DATA TO EXAMINE -
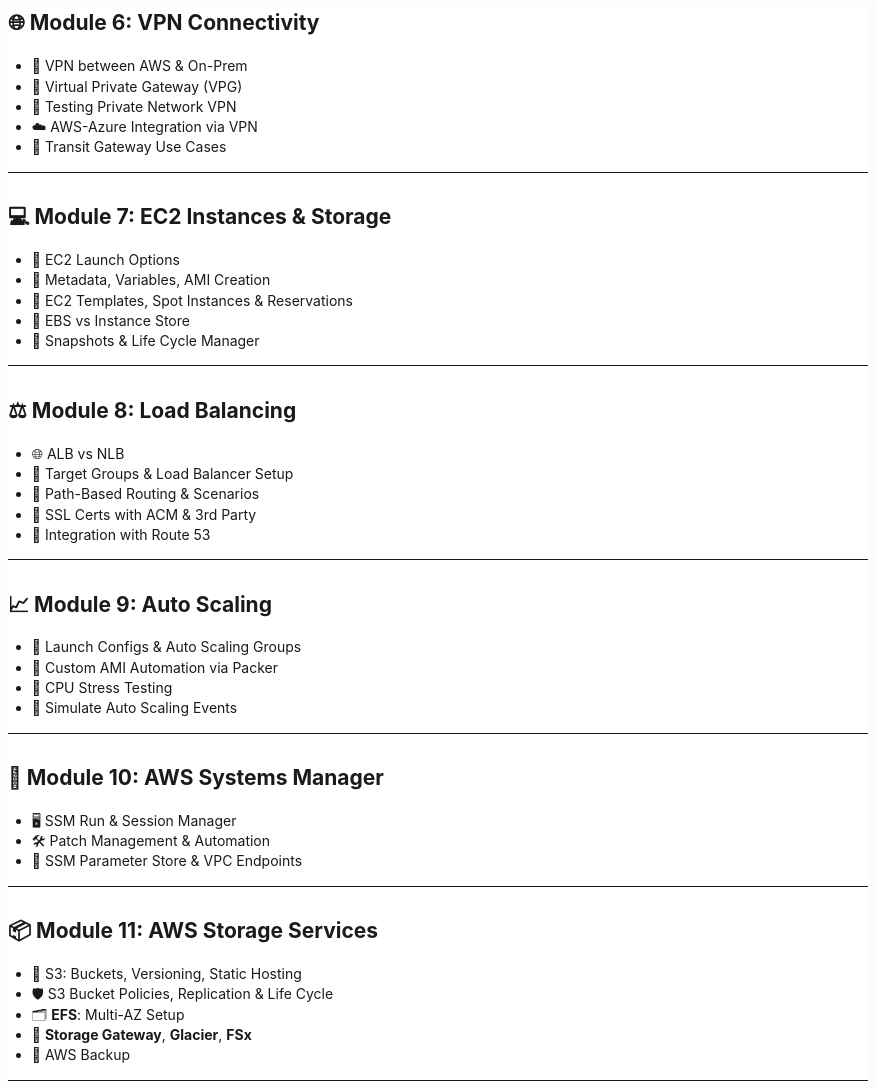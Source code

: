 
## 🌐 **Module 6: VPN Connectivity**
- 🔗 VPN between AWS & On-Prem
- 📍 Virtual Private Gateway (VPG)
- 🧪 Testing Private Network VPN
- ☁️ AWS-Azure Integration via VPN
- 🌉 Transit Gateway Use Cases

---

## 💻 **Module 7: EC2 Instances & Storage**
- 🚀 EC2 Launch Options
- 📄 Metadata, Variables, AMI Creation
- 🧪 EC2 Templates, Spot Instances & Reservations
- 💽 EBS vs Instance Store
- 🔁 Snapshots & Life Cycle Manager

---

## ⚖️ **Module 8: Load Balancing**
- 🌐 ALB vs NLB
- 🎯 Target Groups & Load Balancer Setup
- 🧪 Path-Based Routing & Scenarios
- 🔐 SSL Certs with ACM & 3rd Party
- 🧭 Integration with Route 53

---

## 📈 **Module 9: Auto Scaling**
- 🚀 Launch Configs & Auto Scaling Groups
- 🔁 Custom AMI Automation via Packer
- 🧪 CPU Stress Testing
- 🧩 Simulate Auto Scaling Events

---

## 🔧 **Module 10: AWS Systems Manager**
- 🖥️ SSM Run & Session Manager
- 🛠️ Patch Management & Automation
- 🔐 SSM Parameter Store & VPC Endpoints

---

## 📦 **Module 11: AWS Storage Services**
- 📁 S3: Buckets, Versioning, Static Hosting
- 🛡️ S3 Bucket Policies, Replication & Life Cycle
- 🗂️ **EFS**: Multi-AZ Setup
- 🧳 **Storage Gateway**, **Glacier**, **FSx**
- 🔁 AWS Backup

---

TASK OBJECTIVE - Above are the entries. Quote exactly the lines from the one bearing "- 🔁 Snapshots & Life Cycle Manager" through the one bearing "- 🔁 Custom AMI Automation via Packer".

YOUR RESPONSE -
- 🔁 Snapshots & Life Cycle Manager

---

## ⚖️ **Module 8: Load Balancing**
- 🌐 ALB vs NLB
- 🎯 Target Groups & Load Balancer Setup
- 🧪 Path-Based Routing & Scenarios
- 🔐 SSL Certs with ACM & 3rd Party
- 🧭 Integration with Route 53

---

## 📈 **Module 9: Auto Scaling**
- 🚀 Launch Configs & Auto Scaling Groups
- 🔁 Custom AMI Automation via Packer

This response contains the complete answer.